Which brings us to an interesting study from the meeting:
Gurinder S. Bains, Lee Berk, Noha Daher, Everett Lohman, Jerrold Petrofsky, Ernie Schwab, Pooja Deshpande
Allied Health/Physical Therapy, Loma Linda University, Loma Linda, CA
The investigators hypothesized that watching a laugh inducing video would reduce stress in elderly study participants, along with cortisol levels, and improve function in memory tests. Subjects selected their own 20-minute video (no word on what what choices they provided; Colbert? Tom & Jerry? Seinfeld?) while controls watched nothing. They collected saliva for cortisol measurements during these experiments, and they used the Rey Auditory Verbal Learning Test (RAVLT) 20 minutes apart (pre- and post-video, or just with a 20-minute gap for the Controls). Subjects averaged in their mid-60s with two test groups, one with and one without diabetes.

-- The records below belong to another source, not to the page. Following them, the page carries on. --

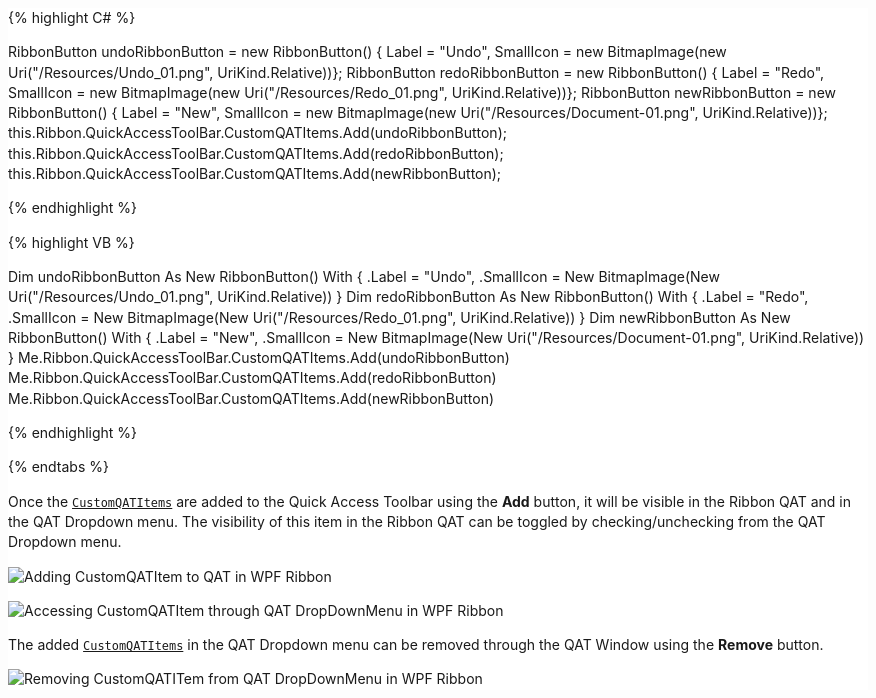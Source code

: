 {% highlight C# %}


RibbonButton undoRibbonButton = new RibbonButton() { Label = "Undo", SmallIcon = new BitmapImage(new Uri("/Resources/Undo_01.png", UriKind.Relative))};
RibbonButton redoRibbonButton = new RibbonButton() { Label = "Redo", SmallIcon = new BitmapImage(new Uri("/Resources/Redo_01.png", UriKind.Relative))};
RibbonButton newRibbonButton = new RibbonButton() { Label = "New", SmallIcon = new BitmapImage(new Uri("/Resources/Document-01.png", UriKind.Relative))};
this.Ribbon.QuickAccessToolBar.CustomQATItems.Add(undoRibbonButton);
this.Ribbon.QuickAccessToolBar.CustomQATItems.Add(redoRibbonButton);
this.Ribbon.QuickAccessToolBar.CustomQATItems.Add(newRibbonButton);

{% endhighlight %}


{% highlight VB %}

Dim undoRibbonButton As New RibbonButton() With {
	.Label = "Undo",
	.SmallIcon = New BitmapImage(New Uri("/Resources/Undo_01.png", UriKind.Relative))
}
Dim redoRibbonButton As New RibbonButton() With {
	.Label = "Redo",
	.SmallIcon = New BitmapImage(New Uri("/Resources/Redo_01.png", UriKind.Relative))
}
Dim newRibbonButton As New RibbonButton() With {
	.Label = "New",
	.SmallIcon = New BitmapImage(New Uri("/Resources/Document-01.png", UriKind.Relative))
}
Me.Ribbon.QuickAccessToolBar.CustomQATItems.Add(undoRibbonButton)
Me.Ribbon.QuickAccessToolBar.CustomQATItems.Add(redoRibbonButton)
Me.Ribbon.QuickAccessToolBar.CustomQATItems.Add(newRibbonButton)


{% endhighlight %}

{% endtabs %}

Once the [`CustomQATItems`](https://help.syncfusion.com/cr/wpf/Syncfusion.Windows.Tools.Controls.QuickAccessToolBar.html#Syncfusion_Windows_Tools_Controls_QuickAccessToolBar_CustomQATItems) are added to the Quick Access Toolbar using the **Add** button, it will be visible in the Ribbon QAT and in the QAT Dropdown menu. The visibility of this item in the Ribbon QAT can be toggled by checking/unchecking from the QAT Dropdown menu. 

![Adding CustomQATItem to QAT in WPF Ribbon](AddingItemstoQuickAccessToolBar_images/wpf-ribbon-custom-item.png)

![Accessing CustomQATItem through QAT DropDownMenu in WPF Ribbon](AddingItemstoQuickAccessToolBar_images/CustomQATItem_in_DropDownMenu_QAT.png)

The added [`CustomQATItems`](https://help.syncfusion.com/cr/wpf/Syncfusion.Windows.Tools.Controls.QuickAccessToolBar.html#Syncfusion_Windows_Tools_Controls_QuickAccessToolBar_CustomQATItems) in the QAT Dropdown menu can be removed through the QAT Window using the **Remove** button. 

![Removing CustomQATITem from QAT DropDownMenu in WPF Ribbon](AddingItemstoQuickAccessToolBar_images/wpf-ribbon-remove-custom-item.png)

Controls showed no changes in salivary cortisol over the study. They did show an insignificant increase in scores on the RAVLT the second time around (repetition still works, I guess). Cortisol levels showed a trend toward reductions over time in the elderly group, with significant reductions in the test group with diabetes. Both video groups significantly improved their RAVLT performance pre- and post-laughter.
So what’s the message to take home? According to Lee Berk:
It’s simple, the less stress you have, the better your memory. Humor reduces detrimental stress hormones like cortisol that decrease memory hippocampal neurons, lowers your blood pressure, and increases blood flow and your mode state. The act of laughter - or dimply enjoying some humor - increases the release of endorphins and dopamine in the brain, which provides a sense of pleasure and reward. These positive and beneficial neurochemical changes, in turn, make the immune system function better. There are even changes in brain wave activity towards what’s called the “gamma wave band frequency”, which also amp up memory and recall. So, indeed, laughter is turning out to be not only a good medicine, but also a memory enhance adding to our quality of life.
I do not yet meet the criteria for “elderly”, but I plan to put these findings to work in my own life. Before I sit down to read a journal article, I plan to scan my twitter feed for something hilarious (there’s always something). Afterward, I think I will start summarizing the findings with custom LOLcats.
I will let you know how it works in my n=1 experiment!